PROBLEM DETAILS: Search each line below for "onecolwid", then return the lines where it appears.

══════════════════════════════

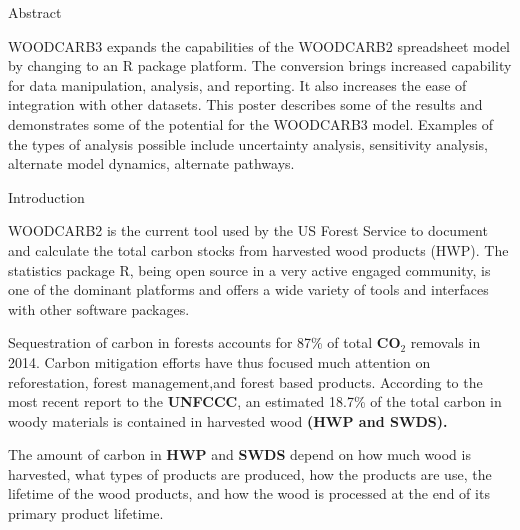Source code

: \documentclass[final]{beamer}\usepackage[]{graphicx}\usepackage[]{color}
\newlength{\onecolwid}
\begin{document}
\begin{frame}[t]
\begin{columns}[t]
\begin{column}{\onecolwid}

\begin{alertblock}{Abstract}

WOODCARB3 expands the capabilities of the WOODCARB2 spreadsheet model by changing to an R package platform. The conversion brings increased capability for data manipulation, analysis, and reporting. It also increases the ease of integration with other datasets. This poster describes some of the results and demonstrates some of the potential for the WOODCARB3 model. Examples of the types of analysis possible include uncertainty analysis, sensitivity analysis, alternate model dynamics, alternate pathways.

\vspace{0ex}

\end{alertblock}
\begin{block}{Introduction}


WOODCARB2 is the current tool used by the US Forest Service to document and calculate the total carbon stocks from harvested wood products (HWP). The statistics package R, being open source in a very active engaged community, is one of the dominant platforms and offers a wide variety of tools and interfaces with other software packages.
\vspace{1ex}

Sequestration of carbon in forests accounts for 87\% of total \textbf{CO$_{2}$} removals in 2014. Carbon mitigation efforts have thus focused much attention on reforestation, forest management,and forest based products. According to the most recent report to the \textbf{UNFCCC}, an estimated 18.7\% of the total carbon in woody materials is contained in harvested wood \textbf{(HWP and SWDS).}
\vspace{1ex}  

The amount of carbon in \textbf{HWP} and \textbf{SWDS} depend on how much wood is harvested, what types of products are produced, how the products are use, the lifetime of the wood products, and how the wood is processed at the end of its primary product lifetime.




\end{block}
\end{column}
\end{columns}
\end{frame}
\end{document}
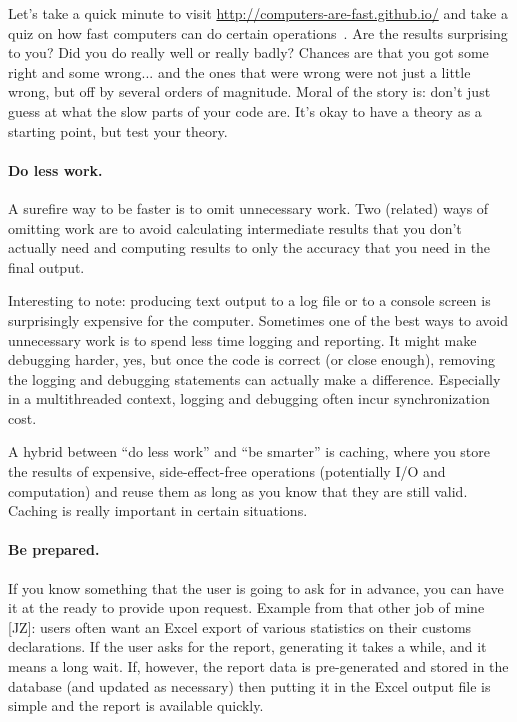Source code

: Let's take a quick minute to visit \url{http://computers-are-fast.github.io/} and take a quiz on how fast computers can do certain operations~\cite{cafgithub}. Are the results surprising to you? Did you do really well or really badly? Chances are that you got some right and some wrong... and the ones that were wrong were not just a little wrong, but off by several orders of magnitude. Moral of the story is: don't just guess at what the slow parts of your code are. It's okay to have a theory as a starting point, but test your theory.


\paragraph{Do less work.} A surefire way to be faster is to omit unnecessary
work. Two (related) ways of omitting work are to avoid calculating
intermediate results that you don't actually need and computing
results to only the accuracy that you need in the final output.

Interesting to note: producing text output to a log file or to a console screen is surprisingly expensive for the computer. Sometimes one of the best ways to avoid unnecessary work is to spend less time logging and reporting. It might make debugging harder, yes, but once the code is correct (or close enough), removing the logging and debugging statements can actually make a difference. Especially in a multithreaded context, logging and debugging often incur synchronization cost.

A hybrid between ``do less work'' and ``be smarter'' is caching, where
you store the results of expensive, side-effect-free operations
(potentially I/O and computation) and reuse them as long as you
know that they are still valid. Caching is really important in certain situations.

\paragraph{Be prepared.} If you know something that the user is going to ask for in advance, you can have it at the ready to provide upon request. Example from that other job of mine [JZ]: users often want an Excel export of various statistics on their customs declarations. If the user asks for the report, generating it takes a while, and it means a long wait. If, however, the report data is pre-generated and stored in the database (and updated as necessary) then putting it in the Excel output file is simple and the report is available quickly.

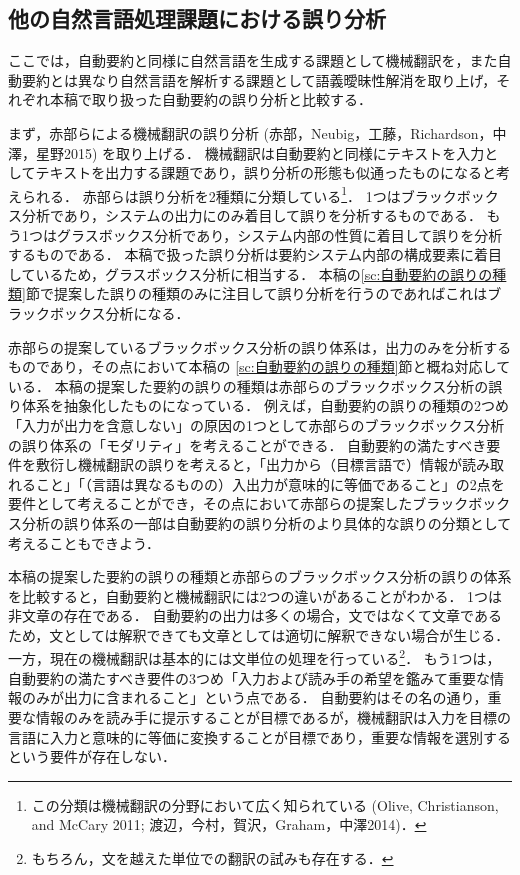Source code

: \subsection{他の自然言語処理課題における誤り分析}

ここでは，自動要約と同様に自然言語を生成する課題として機械翻訳を，また自動要約とは異なり自然言語を解析する課題として語義曖昧性解消を取り上げ，それぞれ本稿で取り扱った自動要約の誤り分析と比較する．

    まず，赤部らによる機械翻訳の誤り分析 (赤部，Neubig，工藤，Richardson，中澤，星野2015) を取り上げる．\nocite{akabe15}
機械翻訳は自動要約と同様にテキストを入力としてテキストを出力する課題であり，誤り分析の形態も似通ったものになると考えられる．
赤部らは誤り分析を2種類に分類している\footnote{
    この分類は機械翻訳の分野において広く知られている (Olive, Christianson, and McCary 2011; 渡辺，今村，賀沢，Graham，中澤2014)．\nocite{olive11,watanabe14}}．
1つはブラックボックス分析であり，システムの出力にのみ着目して誤りを分析するものである．
もう1つはグラスボックス分析であり，システム内部の性質に着目して誤りを分析するものである．
本稿で扱った誤り分析は要約システム内部の構成要素に着目しているため，グラスボックス分析に相当する．
本稿の\ref{sc:自動要約の誤りの種類}節で提案した誤りの種類のみに注目して誤り分析を行うのであればこれはブラックボックス分析になる．

赤部らの提案しているブラックボックス分析の誤り体系は，出力のみを分析するものであり，その点において本稿の
\ref{sc:自動要約の誤りの種類}節と概ね対応している．
本稿の提案した要約の誤りの種類は赤部らのブラックボックス分析の誤り体系を抽象化したものになっている．
例えば，自動要約の誤りの種類の2つめ「入力が出力を含意しない」の原因の1つとして赤部らのブラックボックス分析の誤り体系の「モダリティ」を考えることができる．
自動要約の満たすべき要件を敷衍し機械翻訳の誤りを考えると，「出力から（目標言語で）情報が読み取れること」「（言語は異なるものの）入出力が意味的に等価であること」の2点を要件として考えることができ，その点において赤部らの提案したブラックボックス分析の誤り体系の一部は自動要約の誤り分析のより具体的な誤りの分類として考えることもできよう．

本稿の提案した要約の誤りの種類と赤部らのブラックボックス分析の誤りの体系を比較すると，自動要約と機械翻訳には2つの違いがあることがわかる．
1つは非文章の存在である．
自動要約の出力は多くの場合，文ではなくて文章であるため，文としては解釈できても文章としては適切に解釈できない場合が生じる．
一方，現在の機械翻訳は基本的には文単位の処理を行っている\footnote{
もちろん，文を越えた単位での翻訳の試みも存在する\cite{christian12,xiong13}．}．
もう1つは，自動要約の満たすべき要件の3つめ「入力および読み手の希望を鑑みて重要な情報のみが出力に含まれること」という点である．
自動要約はその名の通り，重要な情報のみを読み手に提示することが目標であるが，機械翻訳は入力を目標の言語に入力と意味的に等価に変換することが目標であり，重要な情報を選別するという要件が存在しない．

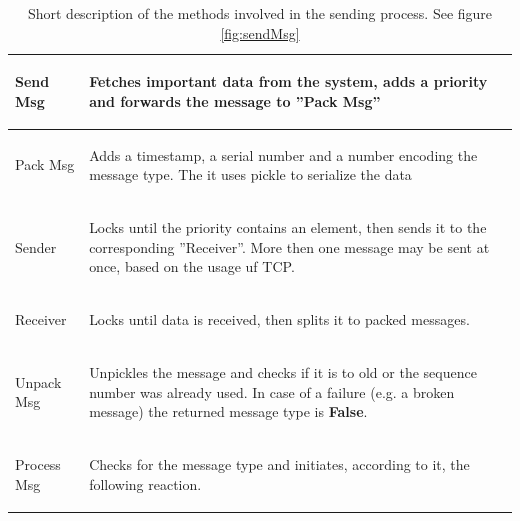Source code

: \documentclass[]{scrreprt}
\begin{document}
	\begin{table}
		\centering
		
		\begin{tabular}{|l|l|}
			\hline
			Send Msg & \begin{pbox}{11.0cm}{\vspace{.2\baselineskip}
					Fetches important data from the system, adds a priority and forwards the message to ''Pack Msg''
					\vspace{.3\baselineskip}} 
			\end{pbox}\\
			\hline 
			Pack Msg & 
			\begin{pbox}{11.0cm}{\vspace{.2\baselineskip}
				Adds a timestamp, a serial number and a number encoding the message type. The it uses pickle to serialize the data
				\vspace{.3\baselineskip}} 
		\end{pbox}\\
			\hline
			Sender &
			\begin{pbox}{11.0cm}{\vspace{.2\baselineskip}
				Locks until the priority contains an element, then sends it to the corresponding ''Receiver''. More then one message may be sent at once, based on the usage uf TCP.\vspace{.3\baselineskip}}
			\end{pbox}\\
			\hline
			Receiver &
			\begin{pbox}{11.0cm}{\vspace{.2\baselineskip}
				Locks until data is received, then splits it to packed messages. \vspace{.3\baselineskip}}
			\end{pbox}\\
			\hline
			Unpack Msg &
			\begin{pbox}{11.0cm}{\vspace{.2\baselineskip}
				Unpickles the message and checks if it is to old or the sequence number was already used. In case of a failure (e.g. a broken message) the returned message type is \textbf{False}.
				\vspace{.3\baselineskip}}
			\end{pbox}\\
			\hline
			Process Msg &
			\begin{pbox}{11.0cm}{\vspace{.2\baselineskip}
				Checks for the message type and initiates, according to it, the following reaction.
				\vspace{.3\baselineskip}}
			\end{pbox}\\
			\hline
		\end{tabular}
	\caption{Short description of the methods involved in the sending process.
		See figure \ref{fig:sendMsg}}
	\label{tab:sendMsg}
	\end{table}
\end{document}
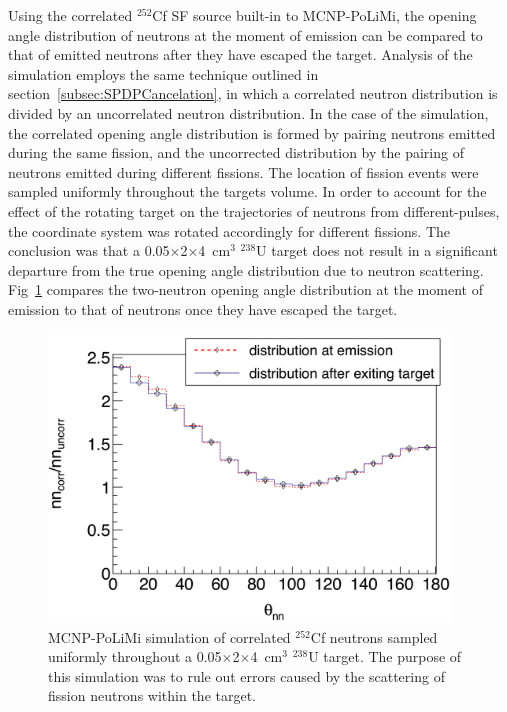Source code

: Using the correlated $^{252}$Cf SF source built-in to MCNP-PoLiMi, the opening angle distribution of neutrons at the moment of emission can be compared to that of emitted neutrons after they have escaped the target.
Analysis of the simulation employs the same technique outlined in section~\ref{subsec:SPDPCancelation}, in which a correlated neutron distribution is divided by an uncorrelated neutron distribution.
In the case of the simulation, the correlated opening angle distribution is formed by pairing neutrons emitted during the same fission, and the uncorrected distribution by the pairing of neutrons emitted during different fissions.
The location of fission events were sampled uniformly throughout the targets volume.
In order to account for the effect of the rotating target on the trajectories of neutrons from different-pulses, the coordinate system was rotated accordingly for different fissions.
The conclusion was that a 0.05$\times$2$\times$4~cm$^3$ $^{238}$U target does not result in a significant departure from the true opening angle distribution due to neutron scattering.
Fig~\ref{fig:ElasticScatteringEffect} compares the two-neutron opening angle distribution at the moment of emission to that of neutrons once they have escaped the target.
\begin{figure}
    \centering
    \includegraphics[width = 0.95\textwidth]{Content/Errors/EffectOfElasticScattering.png}
    \caption{MCNP-PoLiMi simulation of correlated $^{252}$Cf neutrons sampled uniformly throughout a 0.05$\times$2$\times$4~cm$^3$ $^{238}$U target.
    The purpose of this simulation was to rule out errors caused by the scattering of fission neutrons within the target.}
    \label{fig:ElasticScatteringEffect}
\end{figure}


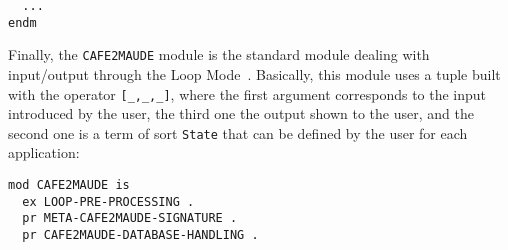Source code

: {\begin{comment}
  op normOpenCloseAux : QidList -> QidList .
  ceq normOpenCloseAux(QIL Q Q' QIL') = normOpenCloseAux(QIL Q '. Q' QIL')
   if Q =/= '. /\ Q =/= '`, /\ Q =/= '`] /\ Q =/= '* /\ Q =/= '`) /\
     (Q' == 'eq or-else Q' == 'ceq or-else Q' == 'cq or-else
      Q' == 'op or-else Q' == 'ops or-else Q' == 'bop or-else
      Q' == 'bops or-else Q' == 'var or-else
      Q' == 'vars or-else Q' == 'beq or-else Q' == 'bceq or-else
      Q' == 'bcq or-else Q' == 'trans or-else Q' == 'btrans or-else
      Q' == 'ctrans or-else Q' == 'bctrans or-else Q' == 'trns or-else
      Q' == 'ctrns or-else Q' == 'btrns or-else Q' == 'bctrns or-else
      Q' == 'pred or-else Q' == 'red or-else Q' == 'reduction) .
  eq normOpenCloseAux(QIL Q 'close) = if Q =/= '. and Q =/= '`] and
                                         Q =/= '* and Q =/= '`)
                                      then QIL Q '. 'close
                                      else QIL Q 'close
                                      fi [owise] .

  eq ['mod! QIL '`}, S, QIL'] = [normalizeCafeOBJ('cmod! QIL '`}), S, QIL'] .
  eq ['module! QIL '`}, S, QIL'] = ['mod! QIL '`}, S, QIL'] .
  eq ['mod* QIL '`}, S, QIL'] = [normalizeCafeOBJ('cmod* QIL '`}), S, QIL'] .
  eq ['module* QIL '`}, S, QIL'] = ['mod* QIL '`}, S, QIL'] .
  eq ['open QIL 'close, S, QIL'] = ['copen normalizeOpenClose(QIL 'close), S, QIL'] .
  eq ['view QIL '`}, S, QIL'] = [normalizeCafeOBJView('cview QIL '. '`}), S, QIL'] .
  eq ['make Q QIL, S, QIL'] = ['mod! Q '`{ 'pr QIL '`}, S, QIL'] .
  ceq [QIL 'eq '`[ Q '`] Q' QIL', S, QIL''] = [QIL 'eq '`[ Q '`] ': Q' QIL', S, QIL'']
   if Q' =/= ': .
\end{comment}
}
{\codesize
\begin{verbatim}
  ...
endm
\end{verbatim}
}

Finally, the \verb"CAFE2MAUDE" module is the standard module dealing with input/output
through the Loop Mode~\cite[Chapter~17]{maude-book}. Basically, this module uses a tuple
built with the operator \verb"[_,_,_]", where the first argument corresponds to the
input introduced by the user, the third one the output shown to the user, and the second
one is a term of sort \verb"State" that can be defined by the user for each application:

{\codesize
\begin{verbatim}
mod CAFE2MAUDE is
  ex LOOP-PRE-PROCESSING .
  pr META-CAFE2MAUDE-SIGNATURE .
  pr CAFE2MAUDE-DATABASE-HANDLING .
\end{verbatim}
}

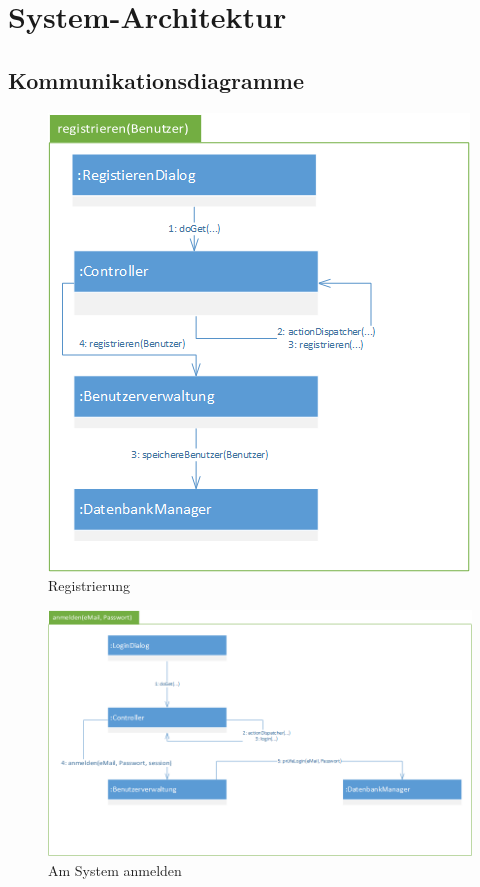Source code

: \documentclass[12pt]{scrreprt}
\begin{document}
\chapter{System-Architektur}
\section{Kommunikationsdiagramme}
\begin{figure}[h]
	\centering
	\includegraphics[width=0.7\linewidth]{Bilder/Kommunikationsdiagramme/registrieren}
	\caption{Registrierung}
	\label{Registrierung}
\end{figure}

\begin{figure}[h]
\centering
\includegraphics[width=\linewidth]{Bilder/Kommunikationsdiagramme/anmelden}
\caption{Am System anmelden}
\label{Am System anmelden}
\end{figure}
\end{document}
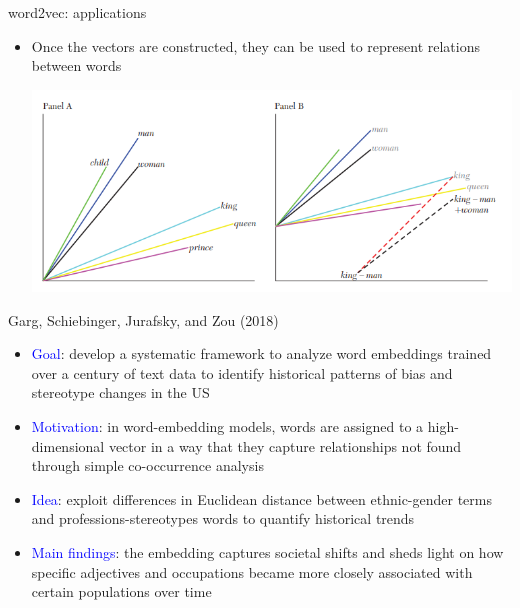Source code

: \documentclass[usenames,dvipsnames,english]{beamer}
\begin{document}
\begin{frame}{word2vec: applications}

    \begin{itemize}
        \setlength{\itemsep}{1em}
        
        \item Once the vectors are constructed, they can be used to represent relations between words
        \begin{center}
    \includegraphics[scale=0.6]{Images/we_gentzkow.png}
    \end{center}
    \end{itemize}
    
\end{frame}
\begin{frame}{Garg, Schiebinger, Jurafsky, and Zou (2018)}
\begin{itemize}
\setlength{\itemsep}{1.2em}
    \item \textcolor{blue}{Goal}: develop a systematic framework to analyze word embeddings trained over a century of text data to identify historical patterns of bias and stereotype changes in the US
    \item \textcolor{blue}{Motivation}: in word-embedding models, words are assigned to a high-dimensional vector in a way that they capture relationships not found through simple co-occurrence analysis
    \item \textcolor{blue}{Idea}: exploit differences in Euclidean distance between ethnic-gender terms and professions-stereotypes words to quantify historical trends
    \item \textcolor{blue}{Main findings}: the embedding captures societal shifts and sheds light on how specific adjectives and occupations became more closely associated with certain populations over time
\end{itemize}
\end{frame}
\end{document}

══════════════════════════════

SOLVED PROBLEM:
\newlength{\onecolwid}
\begin{column}{\onecolwid}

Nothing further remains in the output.